**Available data:**
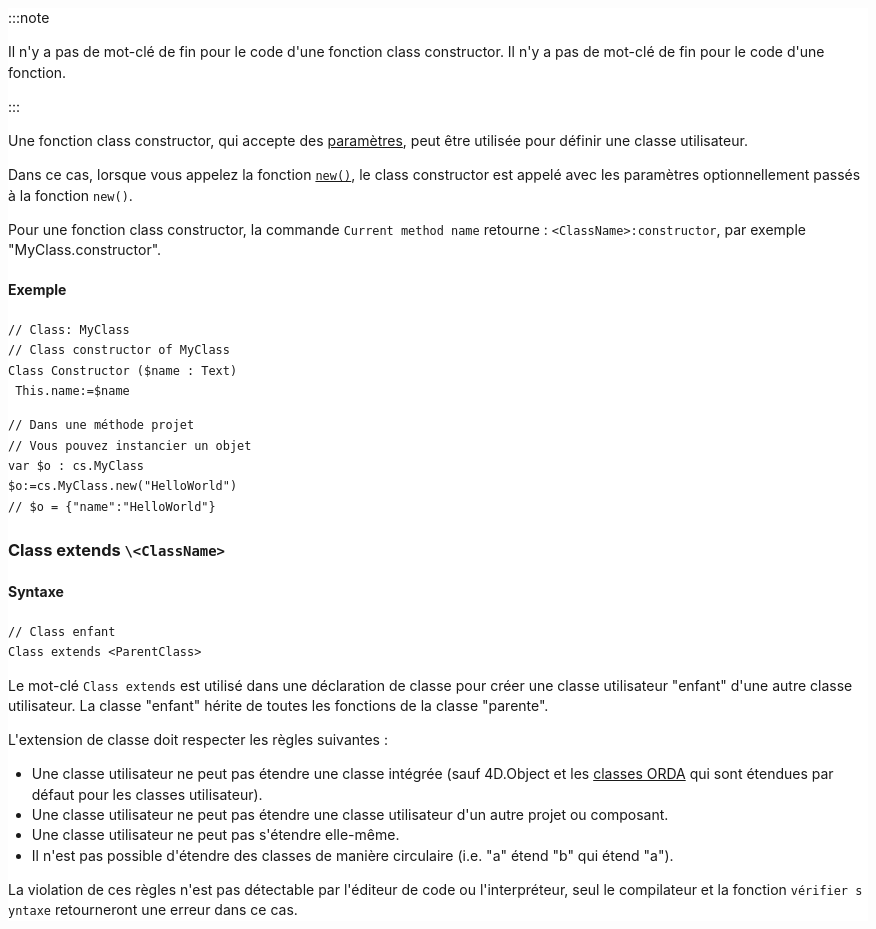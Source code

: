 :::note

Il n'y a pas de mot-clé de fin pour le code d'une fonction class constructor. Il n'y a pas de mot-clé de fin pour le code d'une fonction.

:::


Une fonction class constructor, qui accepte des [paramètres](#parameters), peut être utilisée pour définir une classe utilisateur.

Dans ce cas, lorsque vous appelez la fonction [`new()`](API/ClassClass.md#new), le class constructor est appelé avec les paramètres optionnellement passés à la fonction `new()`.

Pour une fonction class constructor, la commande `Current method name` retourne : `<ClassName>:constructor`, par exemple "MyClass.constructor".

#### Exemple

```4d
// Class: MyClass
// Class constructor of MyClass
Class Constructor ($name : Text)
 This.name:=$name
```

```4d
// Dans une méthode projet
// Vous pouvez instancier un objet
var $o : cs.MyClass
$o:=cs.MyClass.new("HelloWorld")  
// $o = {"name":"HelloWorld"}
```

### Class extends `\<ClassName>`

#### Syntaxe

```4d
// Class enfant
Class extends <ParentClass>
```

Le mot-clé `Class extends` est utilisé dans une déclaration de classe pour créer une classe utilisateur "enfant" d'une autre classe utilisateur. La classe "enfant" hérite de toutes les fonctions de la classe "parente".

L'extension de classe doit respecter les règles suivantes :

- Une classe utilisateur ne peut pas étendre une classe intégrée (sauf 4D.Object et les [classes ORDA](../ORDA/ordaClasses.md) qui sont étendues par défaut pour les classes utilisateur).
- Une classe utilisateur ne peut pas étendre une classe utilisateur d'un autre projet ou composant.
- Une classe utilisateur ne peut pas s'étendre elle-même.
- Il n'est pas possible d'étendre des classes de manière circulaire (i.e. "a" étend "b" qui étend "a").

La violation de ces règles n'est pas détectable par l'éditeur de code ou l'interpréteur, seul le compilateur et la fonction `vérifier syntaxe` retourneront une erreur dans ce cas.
---
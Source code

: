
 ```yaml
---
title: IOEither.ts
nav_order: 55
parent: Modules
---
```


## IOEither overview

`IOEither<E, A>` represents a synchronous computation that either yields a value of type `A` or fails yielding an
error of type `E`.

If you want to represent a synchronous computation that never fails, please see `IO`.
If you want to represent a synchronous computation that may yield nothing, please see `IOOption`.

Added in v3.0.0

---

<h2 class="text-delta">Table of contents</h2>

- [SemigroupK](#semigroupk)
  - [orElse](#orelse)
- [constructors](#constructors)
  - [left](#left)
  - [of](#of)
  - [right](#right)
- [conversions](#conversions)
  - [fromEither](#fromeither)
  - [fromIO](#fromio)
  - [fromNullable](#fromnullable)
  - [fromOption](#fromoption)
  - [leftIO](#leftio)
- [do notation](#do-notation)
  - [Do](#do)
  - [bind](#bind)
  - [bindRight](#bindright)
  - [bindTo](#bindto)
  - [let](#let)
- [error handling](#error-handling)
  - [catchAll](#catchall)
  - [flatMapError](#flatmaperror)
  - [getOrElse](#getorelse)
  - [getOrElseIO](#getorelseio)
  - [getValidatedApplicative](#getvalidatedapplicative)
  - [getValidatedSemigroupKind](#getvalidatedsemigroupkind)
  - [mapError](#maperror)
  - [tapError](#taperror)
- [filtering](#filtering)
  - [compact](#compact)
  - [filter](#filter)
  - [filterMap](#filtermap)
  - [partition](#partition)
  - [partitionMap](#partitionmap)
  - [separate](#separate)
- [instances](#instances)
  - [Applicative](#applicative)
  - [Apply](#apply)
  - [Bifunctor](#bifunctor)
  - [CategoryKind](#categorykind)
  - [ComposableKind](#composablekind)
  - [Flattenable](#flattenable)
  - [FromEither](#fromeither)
--
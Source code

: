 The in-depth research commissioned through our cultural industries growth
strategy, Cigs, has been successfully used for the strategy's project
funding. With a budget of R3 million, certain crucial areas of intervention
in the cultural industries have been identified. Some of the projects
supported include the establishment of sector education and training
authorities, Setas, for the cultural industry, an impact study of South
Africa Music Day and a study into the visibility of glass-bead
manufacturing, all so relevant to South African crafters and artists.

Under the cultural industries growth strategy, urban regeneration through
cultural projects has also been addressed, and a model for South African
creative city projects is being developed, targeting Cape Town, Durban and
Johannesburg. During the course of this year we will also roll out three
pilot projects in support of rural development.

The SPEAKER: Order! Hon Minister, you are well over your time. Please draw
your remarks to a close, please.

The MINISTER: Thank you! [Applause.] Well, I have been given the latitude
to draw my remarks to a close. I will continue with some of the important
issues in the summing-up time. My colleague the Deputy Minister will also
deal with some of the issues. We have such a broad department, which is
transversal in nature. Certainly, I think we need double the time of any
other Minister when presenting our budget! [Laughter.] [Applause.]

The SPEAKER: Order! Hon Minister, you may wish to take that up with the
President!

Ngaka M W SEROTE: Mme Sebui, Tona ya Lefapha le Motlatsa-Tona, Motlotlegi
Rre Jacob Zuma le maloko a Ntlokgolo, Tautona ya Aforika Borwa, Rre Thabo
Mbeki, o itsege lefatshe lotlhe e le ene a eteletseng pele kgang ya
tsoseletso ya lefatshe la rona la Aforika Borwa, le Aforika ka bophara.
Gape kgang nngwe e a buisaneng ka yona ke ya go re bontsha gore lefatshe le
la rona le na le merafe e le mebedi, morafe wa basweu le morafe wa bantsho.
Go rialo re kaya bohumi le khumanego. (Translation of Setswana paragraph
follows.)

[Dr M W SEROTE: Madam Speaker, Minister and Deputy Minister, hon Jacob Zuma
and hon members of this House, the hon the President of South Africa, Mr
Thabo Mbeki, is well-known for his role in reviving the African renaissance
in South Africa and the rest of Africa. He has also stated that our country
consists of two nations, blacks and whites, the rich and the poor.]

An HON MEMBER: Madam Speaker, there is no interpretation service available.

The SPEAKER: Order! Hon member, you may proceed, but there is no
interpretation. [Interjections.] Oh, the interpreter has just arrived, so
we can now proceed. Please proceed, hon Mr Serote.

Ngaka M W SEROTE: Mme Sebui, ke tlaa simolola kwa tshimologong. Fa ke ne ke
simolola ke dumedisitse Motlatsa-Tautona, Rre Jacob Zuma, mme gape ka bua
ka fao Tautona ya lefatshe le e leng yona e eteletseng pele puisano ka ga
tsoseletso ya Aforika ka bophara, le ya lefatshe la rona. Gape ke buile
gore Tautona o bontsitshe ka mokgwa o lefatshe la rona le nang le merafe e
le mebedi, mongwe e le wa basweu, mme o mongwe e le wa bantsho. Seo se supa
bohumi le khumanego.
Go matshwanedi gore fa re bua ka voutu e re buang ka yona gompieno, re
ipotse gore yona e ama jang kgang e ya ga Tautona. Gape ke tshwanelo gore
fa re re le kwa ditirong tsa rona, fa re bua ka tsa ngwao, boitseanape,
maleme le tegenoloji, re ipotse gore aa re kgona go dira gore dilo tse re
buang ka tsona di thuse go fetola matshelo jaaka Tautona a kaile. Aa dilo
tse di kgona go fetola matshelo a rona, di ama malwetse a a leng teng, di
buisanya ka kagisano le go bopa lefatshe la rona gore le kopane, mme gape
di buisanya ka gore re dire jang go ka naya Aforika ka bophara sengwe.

**What to work on:** Give the exact lines, and only those, from the line containing "### Class extends" through the line containing "La violation de" in the entries above.

**Answer to the problem:**
### Class extends `\<ClassName>`

#### Syntaxe

```4d
// Class enfant
Class extends <ParentClass>
```

Le mot-clé `Class extends` est utilisé dans une déclaration de classe pour créer une classe utilisateur "enfant" d'une autre classe utilisateur. La classe "enfant" hérite de toutes les fonctions de la classe "parente".

L'extension de classe doit respecter les règles suivantes :

- Une classe utilisateur ne peut pas étendre une classe intégrée (sauf 4D.Object et les [classes ORDA](../ORDA/ordaClasses.md) qui sont étendues par défaut pour les classes utilisateur).
- Une classe utilisateur ne peut pas étendre une classe utilisateur d'un autre projet ou composant.
- Une classe utilisateur ne peut pas s'étendre elle-même.
- Il n'est pas possible d'étendre des classes de manière circulaire (i.e. "a" étend "b" qui étend "a").

La violation de ces règles n'est pas détectable par l'éditeur de code ou l'interpréteur, seul le compilateur et la fonction `vérifier syntaxe` retourneront une erreur dans ce cas.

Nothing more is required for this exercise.